It’s 3am, and you get woken up by a flood of calls from angry customers. You stumble over to the computer to see what’s going on, and sure enough, you can’t reach your server. You send your hosting company a trouble ticket, thinking the server must have crashed again, a nuisance, but no big deal, you’ll get back to bed once they reboot it. Waiting for what feels like an eternity, you finally get back the terse reply “I’m sorry, but that server was cancelled by mistake. None of the data can be recovered”. Your day just went from bad to worse.
As someone whose business revolves around their hosting, the above scenario may be one of the nightmares that keeps you up at night. We all understand that mistakes happen, but what can we do to protect ourselves from situations like this? After hearing about stories like this playing out over and over again at other datacenters, I asked myself exactly that: how can we prevent this from happening to our customers? That is the subject of today’s Hosting Best Practices Part 1: Server cancellations.
Mistakes like the ones outlined above stem from two causes: Uncertainty, and high consequences for failure. Whenever you combine those two things, disaster will happen eventually. Since cancellations are a critical time that can cause disaster for any number of reasons, we set out to reduce both uncertainty, and the consequences of making mistakes, by using the following cancellation policy:
1) If a server is set to be cancelled, on the cancellation day, you power off the server, you do not wipe the server.

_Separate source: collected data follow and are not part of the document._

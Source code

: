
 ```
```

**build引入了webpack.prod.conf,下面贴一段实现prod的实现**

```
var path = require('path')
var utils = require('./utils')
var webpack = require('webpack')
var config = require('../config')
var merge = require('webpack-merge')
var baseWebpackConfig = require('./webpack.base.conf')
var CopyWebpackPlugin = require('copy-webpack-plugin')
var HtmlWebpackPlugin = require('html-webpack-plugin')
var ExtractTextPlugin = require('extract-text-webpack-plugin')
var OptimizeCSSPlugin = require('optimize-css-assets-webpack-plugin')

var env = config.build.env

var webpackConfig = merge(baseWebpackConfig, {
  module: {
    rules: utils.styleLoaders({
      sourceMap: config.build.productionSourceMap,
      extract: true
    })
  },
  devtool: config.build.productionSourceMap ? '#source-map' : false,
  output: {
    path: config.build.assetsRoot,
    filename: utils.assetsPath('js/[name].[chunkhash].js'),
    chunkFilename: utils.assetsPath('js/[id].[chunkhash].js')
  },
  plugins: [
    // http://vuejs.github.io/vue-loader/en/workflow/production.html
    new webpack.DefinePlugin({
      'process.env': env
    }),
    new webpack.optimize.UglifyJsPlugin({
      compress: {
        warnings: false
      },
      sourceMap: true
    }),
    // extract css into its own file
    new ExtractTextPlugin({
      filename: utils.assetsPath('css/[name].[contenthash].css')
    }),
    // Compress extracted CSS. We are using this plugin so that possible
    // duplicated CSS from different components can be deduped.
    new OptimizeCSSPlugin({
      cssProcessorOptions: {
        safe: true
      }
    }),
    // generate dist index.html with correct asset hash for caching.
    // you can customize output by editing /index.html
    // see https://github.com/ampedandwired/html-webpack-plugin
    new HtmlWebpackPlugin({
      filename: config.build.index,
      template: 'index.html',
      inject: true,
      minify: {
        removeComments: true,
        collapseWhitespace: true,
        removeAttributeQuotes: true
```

2) You then schedule to have the server wiped 3 days later.
3) If a server is scheduled to be wiped, you first verify that the server had already been powered off, before wiping the hard drives.

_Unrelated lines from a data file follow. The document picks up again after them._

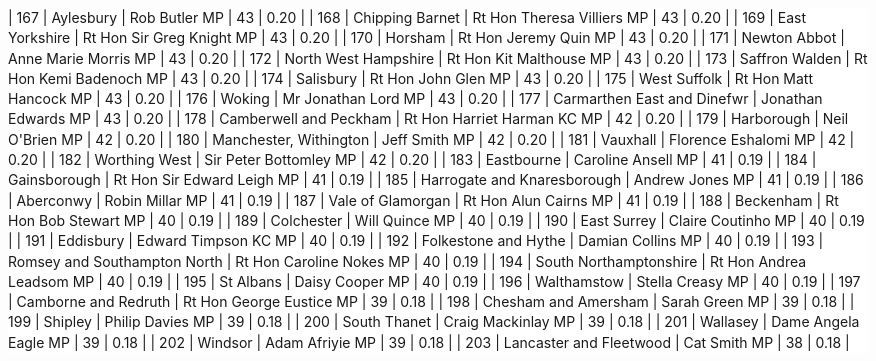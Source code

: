 | 167 | Aylesbury | Rob Butler MP | 43 | 0.20 |
| 168 | Chipping Barnet | Rt Hon Theresa Villiers MP | 43 | 0.20 |
| 169 | East Yorkshire | Rt Hon Sir Greg Knight MP | 43 | 0.20 |
| 170 | Horsham | Rt Hon Jeremy Quin MP | 43 | 0.20 |
| 171 | Newton Abbot | Anne Marie Morris MP | 43 | 0.20 |
| 172 | North West Hampshire | Rt Hon Kit Malthouse MP | 43 | 0.20 |
| 173 | Saffron Walden | Rt Hon Kemi Badenoch MP | 43 | 0.20 |
| 174 | Salisbury | Rt Hon John Glen MP | 43 | 0.20 |
| 175 | West Suffolk | Rt Hon Matt Hancock MP | 43 | 0.20 |
| 176 | Woking | Mr Jonathan Lord MP | 43 | 0.20 |
| 177 | Carmarthen East and Dinefwr | Jonathan Edwards MP | 43 | 0.20 |
| 178 | Camberwell and Peckham | Rt Hon Harriet Harman KC MP | 42 | 0.20 |
| 179 | Harborough | Neil O'Brien MP | 42 | 0.20 |
| 180 | Manchester, Withington | Jeff Smith MP | 42 | 0.20 |
| 181 | Vauxhall | Florence Eshalomi MP | 42 | 0.20 |
| 182 | Worthing West | Sir Peter Bottomley MP | 42 | 0.20 |
| 183 | Eastbourne | Caroline Ansell MP | 41 | 0.19 |
| 184 | Gainsborough | Rt Hon Sir Edward Leigh MP | 41 | 0.19 |
| 185 | Harrogate and Knaresborough | Andrew Jones MP | 41 | 0.19 |
| 186 | Aberconwy | Robin Millar MP | 41 | 0.19 |
| 187 | Vale of Glamorgan | Rt Hon Alun Cairns MP | 41 | 0.19 |
| 188 | Beckenham | Rt Hon Bob Stewart MP | 40 | 0.19 |
| 189 | Colchester | Will Quince MP | 40 | 0.19 |
| 190 | East Surrey | Claire Coutinho MP | 40 | 0.19 |
| 191 | Eddisbury | Edward Timpson KC MP | 40 | 0.19 |
| 192 | Folkestone and Hythe | Damian Collins MP | 40 | 0.19 |
| 193 | Romsey and Southampton North | Rt Hon Caroline Nokes MP | 40 | 0.19 |
| 194 | South Northamptonshire | Rt Hon Andrea Leadsom MP | 40 | 0.19 |
| 195 | St Albans | Daisy Cooper MP | 40 | 0.19 |
| 196 | Walthamstow | Stella Creasy MP | 40 | 0.19 |
| 197 | Camborne and Redruth | Rt Hon George Eustice MP | 39 | 0.18 |
| 198 | Chesham and Amersham | Sarah Green MP | 39 | 0.18 |
| 199 | Shipley | Philip Davies MP | 39 | 0.18 |
| 200 | South Thanet | Craig Mackinlay MP | 39 | 0.18 |
| 201 | Wallasey | Dame Angela Eagle MP | 39 | 0.18 |
| 202 | Windsor | Adam Afriyie MP | 39 | 0.18 |
| 203 | Lancaster and Fleetwood | Cat Smith MP | 38 | 0.18 |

It’s a deceptively simple policy that dramatically reduces the chances of anything terrible happening. First you eliminate the uncertainty: if the server you want to wipe is not already powered off, you’re working on the wrong server. Second, you eliminate the consequences of mistakes: if you power off the wrong server, you can recover from that mistake. The above might seem like a simple thing. In fact, the policy is quite simple. Any hosting provider could easily start doing the above. Based on the feedback and horror stories that we hear, it doesn’t seem like best practices like these are put into much use in the hosting industry, which is a shame.
This policy works regardless of the reason for the mistake. Maybe you accidentally asked for the wrong server to be cancelled. Maybe someone hacked into your support account and asked for your servers to be cancelled. Maybe your server has gone past due and the overdue notices had gone into your spambox by mistake. Regardless of the reason, a simple policy like this provides an important safety check: so long as you notice your server being down within 3 days, it is unlikely your server will be wiped by mistake.
Imagine what would have happened in our opening scenario if your hosting company had this policy? You still would have been rudely awakened (sorry), but you would have been informed that your server had been powered off by mistake, and that now your server has been powered back on again. A minor inconvenience, but life would have gone on.
It would have been easy enough to tell the customer that “mistakes happen and you should keep backups to protect against them”. It would be equally easy to just assume that “we have great staff, they won’t do things like that”, or just throw up your hands and say “we’re doing the best we can, there’s no way to eliminate mistakes 100%”. I see all of these excuses being made all the time on webhostingtalk where hosting providers defend other hosting providers for making mistakes like in our opening paragraph. To a customer whose data has been lost through no fault of their own, that’s hardly any comfort. We have to do better.
These are the kinds of problems keep me up at night. What would I do if something like this happened to my customer? How can I make sure that never happens? Putting ourselves in our customers shoes, and caring what happens to them, is really all that’s required to come up with solutions like this. At I/O Flood, we couldn’t imagine doing business any other way.